In my own personal practice  I’ve been working with this – allowing myself space to grieve that which is changing. For me, it has been a very powerful exercise. It has helped me to be more focused, more aware of what I’m feeling, and ultimately, more compassionate. Grief and loss, like all emotions, are just part of the experience. By accepting and moving through them, rather than resisting, we enhance our entire experience of life.

(Change=Loss=Grief)+(practice +acceptance) = Compassion=Love=Oneness

The Compassionate Edge

So often, in our Yoga practice and in our lives, we try to push ourselves further than we have been before. We want to get a little deeper into that backbend, or run that extra mile, or get that job that will challenge us in new ways. It is this desire to reach beyond our comfort zone that helps  us to change, evolve and grow. Many times, once we’ve pushed ourselves to our perceived “limit”, we discover that we are in fact capable of even more and so we set our sights on a new goal.

Most growth is meant to be done in small amounts, bit by bit. If we reach too far before we have the foundation to support our growth, we crumble. And so as we are doing this dance, this vinyasa flow through life, (breathing growing changing evolving pushing) we need to identify our edge for that day, that moment. How far do I push in this moment? How much is appropriate for where I am right now?

But how do we find our edge? How do we define it? And how do we perceive it once we’ve established the edge for us?  Being driven towards a goal is a wonderful thing, but who or what is doing the driving? Is it judgement? Greed? Ambition?

I have not personally met any human who was ever completely immune to these driving forces. We all have a tendency to see our flaws or shortcomings through judgmental eyes and to wish we could change them immediately. And we have all experienced the overwhelming sensation of greed – wanting more or better of some thing. This is very common in an asana practice – one we’ve mastered a particular pose that we perhaps couldn’t do a month or so before, we immediately want to move into the next, deeper expression of the pose. We want more, more more! And ambition, this desire for success that we’ve all felt, can lead us down all sorts of ego-enhancing paths.
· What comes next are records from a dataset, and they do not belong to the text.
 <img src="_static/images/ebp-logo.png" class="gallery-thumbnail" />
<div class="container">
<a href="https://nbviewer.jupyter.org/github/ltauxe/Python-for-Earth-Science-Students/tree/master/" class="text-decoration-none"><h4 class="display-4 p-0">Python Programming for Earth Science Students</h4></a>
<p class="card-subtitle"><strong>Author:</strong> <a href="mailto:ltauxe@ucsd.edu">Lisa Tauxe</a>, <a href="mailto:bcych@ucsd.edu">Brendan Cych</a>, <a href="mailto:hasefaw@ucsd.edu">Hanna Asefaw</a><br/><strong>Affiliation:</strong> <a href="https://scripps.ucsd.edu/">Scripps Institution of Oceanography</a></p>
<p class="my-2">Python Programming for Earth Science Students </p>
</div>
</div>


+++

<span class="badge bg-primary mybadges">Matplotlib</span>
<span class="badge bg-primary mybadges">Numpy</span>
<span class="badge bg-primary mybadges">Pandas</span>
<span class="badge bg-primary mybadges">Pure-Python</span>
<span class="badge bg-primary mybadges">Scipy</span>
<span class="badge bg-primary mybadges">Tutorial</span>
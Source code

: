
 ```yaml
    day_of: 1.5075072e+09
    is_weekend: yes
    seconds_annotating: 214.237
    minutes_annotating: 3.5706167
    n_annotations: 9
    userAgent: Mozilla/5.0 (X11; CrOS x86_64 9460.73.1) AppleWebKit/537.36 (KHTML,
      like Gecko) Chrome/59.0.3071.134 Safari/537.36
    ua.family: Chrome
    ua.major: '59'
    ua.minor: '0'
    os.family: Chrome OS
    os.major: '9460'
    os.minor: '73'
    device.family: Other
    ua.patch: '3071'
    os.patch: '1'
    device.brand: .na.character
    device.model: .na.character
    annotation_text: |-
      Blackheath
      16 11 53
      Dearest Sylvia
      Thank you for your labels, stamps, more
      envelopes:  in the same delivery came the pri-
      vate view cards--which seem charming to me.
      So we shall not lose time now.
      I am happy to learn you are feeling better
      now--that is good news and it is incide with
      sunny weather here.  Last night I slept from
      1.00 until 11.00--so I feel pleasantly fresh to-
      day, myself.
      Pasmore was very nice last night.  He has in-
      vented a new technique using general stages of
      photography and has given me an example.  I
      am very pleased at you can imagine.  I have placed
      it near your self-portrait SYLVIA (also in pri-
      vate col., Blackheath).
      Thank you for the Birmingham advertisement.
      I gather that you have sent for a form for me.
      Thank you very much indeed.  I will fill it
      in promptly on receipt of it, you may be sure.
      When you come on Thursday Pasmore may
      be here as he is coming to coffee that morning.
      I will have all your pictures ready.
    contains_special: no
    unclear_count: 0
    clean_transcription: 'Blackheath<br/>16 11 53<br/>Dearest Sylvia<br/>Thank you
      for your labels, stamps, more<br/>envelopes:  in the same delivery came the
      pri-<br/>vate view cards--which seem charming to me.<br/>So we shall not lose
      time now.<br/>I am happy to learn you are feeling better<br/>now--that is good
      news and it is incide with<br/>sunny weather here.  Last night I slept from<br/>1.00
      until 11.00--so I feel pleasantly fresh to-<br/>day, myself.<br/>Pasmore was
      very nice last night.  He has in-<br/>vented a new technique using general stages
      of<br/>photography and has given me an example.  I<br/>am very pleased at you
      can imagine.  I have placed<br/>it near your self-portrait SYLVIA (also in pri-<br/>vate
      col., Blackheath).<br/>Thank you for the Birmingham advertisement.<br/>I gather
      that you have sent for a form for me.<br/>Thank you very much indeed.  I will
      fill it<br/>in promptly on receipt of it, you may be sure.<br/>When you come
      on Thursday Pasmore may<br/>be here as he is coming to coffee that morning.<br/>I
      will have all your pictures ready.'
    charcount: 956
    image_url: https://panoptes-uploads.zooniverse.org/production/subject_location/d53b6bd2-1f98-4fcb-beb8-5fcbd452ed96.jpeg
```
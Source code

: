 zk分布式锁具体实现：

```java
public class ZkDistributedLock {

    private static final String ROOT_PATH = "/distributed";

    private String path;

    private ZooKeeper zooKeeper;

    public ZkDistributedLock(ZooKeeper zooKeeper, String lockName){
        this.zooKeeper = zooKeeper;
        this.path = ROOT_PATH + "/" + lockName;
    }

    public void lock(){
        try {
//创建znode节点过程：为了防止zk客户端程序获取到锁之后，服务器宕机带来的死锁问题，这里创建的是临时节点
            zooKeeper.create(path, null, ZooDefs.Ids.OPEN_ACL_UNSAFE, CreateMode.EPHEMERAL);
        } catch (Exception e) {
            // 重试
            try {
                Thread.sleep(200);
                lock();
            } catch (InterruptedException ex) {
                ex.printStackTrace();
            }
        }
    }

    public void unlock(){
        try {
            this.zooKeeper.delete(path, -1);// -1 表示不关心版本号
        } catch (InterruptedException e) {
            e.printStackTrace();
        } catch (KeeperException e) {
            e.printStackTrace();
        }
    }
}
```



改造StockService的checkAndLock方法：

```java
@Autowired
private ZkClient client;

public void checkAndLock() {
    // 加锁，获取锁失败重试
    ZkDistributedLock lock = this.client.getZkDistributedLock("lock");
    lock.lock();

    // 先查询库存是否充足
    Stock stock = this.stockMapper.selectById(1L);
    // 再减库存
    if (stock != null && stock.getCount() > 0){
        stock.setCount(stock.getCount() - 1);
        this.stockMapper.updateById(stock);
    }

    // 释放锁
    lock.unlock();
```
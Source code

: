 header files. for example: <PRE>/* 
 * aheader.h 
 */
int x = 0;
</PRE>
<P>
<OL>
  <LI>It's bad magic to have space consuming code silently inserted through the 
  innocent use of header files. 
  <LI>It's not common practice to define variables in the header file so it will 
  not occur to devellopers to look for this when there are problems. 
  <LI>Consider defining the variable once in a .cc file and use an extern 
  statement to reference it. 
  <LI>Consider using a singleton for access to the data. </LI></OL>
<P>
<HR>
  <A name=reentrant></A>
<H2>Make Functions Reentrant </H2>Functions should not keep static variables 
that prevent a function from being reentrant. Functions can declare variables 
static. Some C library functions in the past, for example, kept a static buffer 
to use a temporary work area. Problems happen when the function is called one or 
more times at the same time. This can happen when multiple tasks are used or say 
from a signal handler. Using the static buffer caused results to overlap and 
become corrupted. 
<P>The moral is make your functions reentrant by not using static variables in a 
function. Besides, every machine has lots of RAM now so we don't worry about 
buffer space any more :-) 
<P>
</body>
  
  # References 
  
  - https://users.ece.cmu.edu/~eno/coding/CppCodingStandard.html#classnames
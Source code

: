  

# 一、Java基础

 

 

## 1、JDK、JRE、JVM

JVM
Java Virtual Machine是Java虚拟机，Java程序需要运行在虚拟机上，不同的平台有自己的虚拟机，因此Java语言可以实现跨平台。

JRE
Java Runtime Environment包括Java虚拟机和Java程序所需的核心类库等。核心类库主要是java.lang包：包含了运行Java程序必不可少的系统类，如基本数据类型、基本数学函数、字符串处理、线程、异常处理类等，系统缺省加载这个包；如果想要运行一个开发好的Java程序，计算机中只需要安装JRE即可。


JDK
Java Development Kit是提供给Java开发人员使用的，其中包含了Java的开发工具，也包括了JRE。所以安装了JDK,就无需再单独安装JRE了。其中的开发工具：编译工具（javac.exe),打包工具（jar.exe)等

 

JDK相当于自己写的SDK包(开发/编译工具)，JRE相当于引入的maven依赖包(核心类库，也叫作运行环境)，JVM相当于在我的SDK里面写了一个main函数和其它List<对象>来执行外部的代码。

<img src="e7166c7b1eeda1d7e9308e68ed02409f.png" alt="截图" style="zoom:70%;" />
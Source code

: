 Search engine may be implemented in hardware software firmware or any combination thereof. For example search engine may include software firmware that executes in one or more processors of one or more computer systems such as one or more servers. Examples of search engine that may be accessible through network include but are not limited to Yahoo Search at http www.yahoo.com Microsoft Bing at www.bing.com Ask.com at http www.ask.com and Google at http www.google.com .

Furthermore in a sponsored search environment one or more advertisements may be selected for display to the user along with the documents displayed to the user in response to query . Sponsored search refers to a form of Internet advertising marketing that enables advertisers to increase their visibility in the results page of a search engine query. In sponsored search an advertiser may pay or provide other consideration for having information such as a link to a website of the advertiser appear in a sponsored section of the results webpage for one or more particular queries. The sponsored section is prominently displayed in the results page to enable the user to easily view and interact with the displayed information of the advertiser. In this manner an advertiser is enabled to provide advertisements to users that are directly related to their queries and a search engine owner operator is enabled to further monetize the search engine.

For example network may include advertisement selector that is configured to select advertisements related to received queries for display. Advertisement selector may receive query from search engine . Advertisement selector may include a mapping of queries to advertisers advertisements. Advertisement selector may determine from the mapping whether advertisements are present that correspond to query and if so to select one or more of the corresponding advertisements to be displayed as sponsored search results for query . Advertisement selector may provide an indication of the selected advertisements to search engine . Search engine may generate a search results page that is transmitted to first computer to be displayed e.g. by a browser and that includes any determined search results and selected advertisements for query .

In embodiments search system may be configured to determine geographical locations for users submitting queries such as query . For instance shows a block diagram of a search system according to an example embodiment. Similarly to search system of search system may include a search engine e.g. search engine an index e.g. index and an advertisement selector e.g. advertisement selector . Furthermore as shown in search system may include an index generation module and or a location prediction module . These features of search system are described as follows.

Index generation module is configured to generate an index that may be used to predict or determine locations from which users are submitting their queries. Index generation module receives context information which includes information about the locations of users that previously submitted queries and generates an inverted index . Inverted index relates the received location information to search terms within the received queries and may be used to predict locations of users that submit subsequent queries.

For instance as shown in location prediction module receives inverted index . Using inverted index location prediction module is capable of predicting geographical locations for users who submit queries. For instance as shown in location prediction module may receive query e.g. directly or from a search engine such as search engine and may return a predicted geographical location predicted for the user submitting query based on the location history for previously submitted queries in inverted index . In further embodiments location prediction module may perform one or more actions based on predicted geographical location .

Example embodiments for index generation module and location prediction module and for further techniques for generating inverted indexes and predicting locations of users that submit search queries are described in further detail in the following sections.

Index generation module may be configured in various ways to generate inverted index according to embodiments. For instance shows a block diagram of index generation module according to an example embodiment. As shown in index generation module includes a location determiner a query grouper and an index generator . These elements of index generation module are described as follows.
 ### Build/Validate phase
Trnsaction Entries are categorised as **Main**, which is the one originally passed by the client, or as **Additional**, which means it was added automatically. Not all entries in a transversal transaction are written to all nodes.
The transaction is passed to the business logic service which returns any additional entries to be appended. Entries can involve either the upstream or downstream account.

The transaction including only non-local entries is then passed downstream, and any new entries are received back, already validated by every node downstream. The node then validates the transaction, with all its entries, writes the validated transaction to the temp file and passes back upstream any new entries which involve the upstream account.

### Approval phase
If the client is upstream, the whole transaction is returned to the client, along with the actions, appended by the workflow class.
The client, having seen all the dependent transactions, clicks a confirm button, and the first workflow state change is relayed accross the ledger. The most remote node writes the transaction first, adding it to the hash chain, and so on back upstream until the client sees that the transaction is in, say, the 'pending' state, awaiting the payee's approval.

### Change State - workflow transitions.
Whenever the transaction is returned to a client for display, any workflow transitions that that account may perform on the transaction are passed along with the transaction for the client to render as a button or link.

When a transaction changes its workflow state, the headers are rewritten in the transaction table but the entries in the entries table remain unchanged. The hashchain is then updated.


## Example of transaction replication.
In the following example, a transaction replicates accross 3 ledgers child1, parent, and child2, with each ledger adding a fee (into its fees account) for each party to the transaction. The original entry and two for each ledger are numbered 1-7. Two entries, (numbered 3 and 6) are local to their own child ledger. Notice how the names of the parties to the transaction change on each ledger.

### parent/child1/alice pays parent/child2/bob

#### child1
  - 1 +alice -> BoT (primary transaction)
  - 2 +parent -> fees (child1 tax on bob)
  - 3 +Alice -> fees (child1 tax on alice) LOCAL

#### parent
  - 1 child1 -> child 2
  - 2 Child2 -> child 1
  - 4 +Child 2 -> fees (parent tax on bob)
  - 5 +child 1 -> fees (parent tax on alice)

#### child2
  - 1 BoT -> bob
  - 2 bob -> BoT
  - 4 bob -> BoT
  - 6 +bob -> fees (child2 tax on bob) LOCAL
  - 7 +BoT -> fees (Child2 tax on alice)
It’s not wrong to wish to be successful at something, but do we want to be successful so that we can “have” or “own” success? Or do we want to be successful so that we can relish the satisfaction of having done something well?

This bit by bit growth, slowly and over time, is best driven by compassion. When we can look at ourselves through compassionate eyes, we can easily identify our edge for each day, for each moment.  When our goal becomes to find our own compassionate edge, we can no longer be driven by judgment or greed or ambition. Instead we’ll be driven by a desire to find the absolute best that we have within us for the time being, without any desire or even willingness to risk harm of any kind by pushing beyond that. We know that with each day and each moment within each day, will come a new opportunity for growth. The edge will keep moving further and further, as we discover our full capabilities.

Finding my compassionate edge, as a yogi, as a mother, as a person living my life, is what I’m working on right now, my fellow yogis.